Introduction: Multi-Layer 8-bit Stencils

Picture of Multi-Layer 8-bit Stencils

Love the old 8-bit video game characters and want to put them on stuff around you like your dresser, wall, or sleepy dog? Then make a stencil for it! It's a great way to try out multi-layer stencils. You can go for a clean look or get a little messier for a distressed look like above.

Have a character in mind? Excellent. Here's how to do it.

Step 1: Find a Character

Picture of Find a Character

8-bit characters are great because they're blocky and don't use too many colors. Super Mario and Link only use three colors and Megaman is still reasonable with five.

So just go on a search for images. Google is your friend here. That's how I found this image for the wizard from Final Fantasy.

Step 2: Outlines

Picture of Outlines

Now you will need to look at the image and decide how you will paint it in a series of layers. This image only has 4 colors, but it needs 5 layers. The black will be the base coat and then there will need to be another black layer on top top for the shadows of the robe.

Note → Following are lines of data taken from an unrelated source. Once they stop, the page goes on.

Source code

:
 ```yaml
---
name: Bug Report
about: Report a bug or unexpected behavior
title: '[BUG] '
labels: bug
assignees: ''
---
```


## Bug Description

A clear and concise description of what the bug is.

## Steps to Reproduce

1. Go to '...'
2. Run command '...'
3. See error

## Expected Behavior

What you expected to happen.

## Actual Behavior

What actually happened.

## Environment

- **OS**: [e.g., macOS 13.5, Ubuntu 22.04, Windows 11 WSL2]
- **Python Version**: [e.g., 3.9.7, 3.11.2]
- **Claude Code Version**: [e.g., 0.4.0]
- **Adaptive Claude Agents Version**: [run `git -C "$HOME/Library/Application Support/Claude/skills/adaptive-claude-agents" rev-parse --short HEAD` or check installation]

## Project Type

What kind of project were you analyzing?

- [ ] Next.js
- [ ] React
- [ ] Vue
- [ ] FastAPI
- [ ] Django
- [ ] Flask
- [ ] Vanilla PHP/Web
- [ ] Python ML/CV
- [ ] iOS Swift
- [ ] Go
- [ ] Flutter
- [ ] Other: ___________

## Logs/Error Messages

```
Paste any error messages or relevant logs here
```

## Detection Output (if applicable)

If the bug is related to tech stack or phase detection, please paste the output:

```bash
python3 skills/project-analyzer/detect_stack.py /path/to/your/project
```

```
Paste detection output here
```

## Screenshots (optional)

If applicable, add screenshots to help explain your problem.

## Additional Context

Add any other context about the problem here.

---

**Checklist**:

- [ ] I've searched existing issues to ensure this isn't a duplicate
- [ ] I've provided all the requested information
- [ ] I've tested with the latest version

For either method below, start a new file that is a printable size. I used 10" x 8"

I used Illustrator to trace the outlines with Live Trace. That process goes like this:
 - Drop image into Illustrator
 - Select Live Trace/Color 6
 - Expand the trace
 - Duplicate the layer as many times as layers you will need.
 - On each layer, delete everything except for the color you want
 - Convert all of the shapes to a black stroke with a white fill

For Photoshop or GIMP, you can do this:
 - Make new layers for each stencil layer
 - Trace the outlines of the colors for each layer

Step 3: Add Registration Marks

Picture of Add Registration Marks

Registration marks are the key to making a multi-layer stencil. These let you easily align the different layers when you're painting.

To do this just add a new layer on top and create two triangles in it. One on either side of the character. The farther away they are, the more accurate they are.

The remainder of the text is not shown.